Evidence of this can be found in seminal works such as Foyer de la Danse (1872), Musicians in the Orchestra (1872) and A Carriage at the Races (1873). Each of these pictures also exemplify how Degas assumed unconventional point-of-views, suggesting the perspective of a distracted spectator. Yet unlike contemporaries like Renoir and Monet, Degas was not a plein air painter, preferring instead the light and reliability of the studio. Incidentally, his few outdoor scenes were produced from memory, or conjured in part from his imagination.

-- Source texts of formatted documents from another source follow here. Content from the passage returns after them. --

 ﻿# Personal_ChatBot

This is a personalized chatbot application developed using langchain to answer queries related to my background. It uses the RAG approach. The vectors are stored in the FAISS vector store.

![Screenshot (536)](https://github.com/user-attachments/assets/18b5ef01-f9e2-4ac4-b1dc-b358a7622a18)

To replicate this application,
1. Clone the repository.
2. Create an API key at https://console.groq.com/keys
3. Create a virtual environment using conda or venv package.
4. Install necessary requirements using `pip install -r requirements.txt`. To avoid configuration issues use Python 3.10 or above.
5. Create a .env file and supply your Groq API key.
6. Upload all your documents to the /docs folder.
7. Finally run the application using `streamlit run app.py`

From 1872 to 1873, Degas made an extended trip to New Orleans to visit his brother René and other family members, including his uncle, who operated a failing cotton exchange. During this trip, he produced a number of important paintings, including A Cotton Office in New Orleans (1873), the only one of his works to be purchased by a museum in his lifetime. Following his return home the French Impressionists held their first group show at the Café Guerbois, in which Degas was included. Despite this association, Degas always held the other members at arm's length. He admired their work and shared many of their ideals, but he never entirely adhered to their philosophy. Nevertheless, he showed work in all but one Impressionist group show, including the final 1886 exhibition. As well, he single-handedly recruited more artists to exhibit at these shows than any other member.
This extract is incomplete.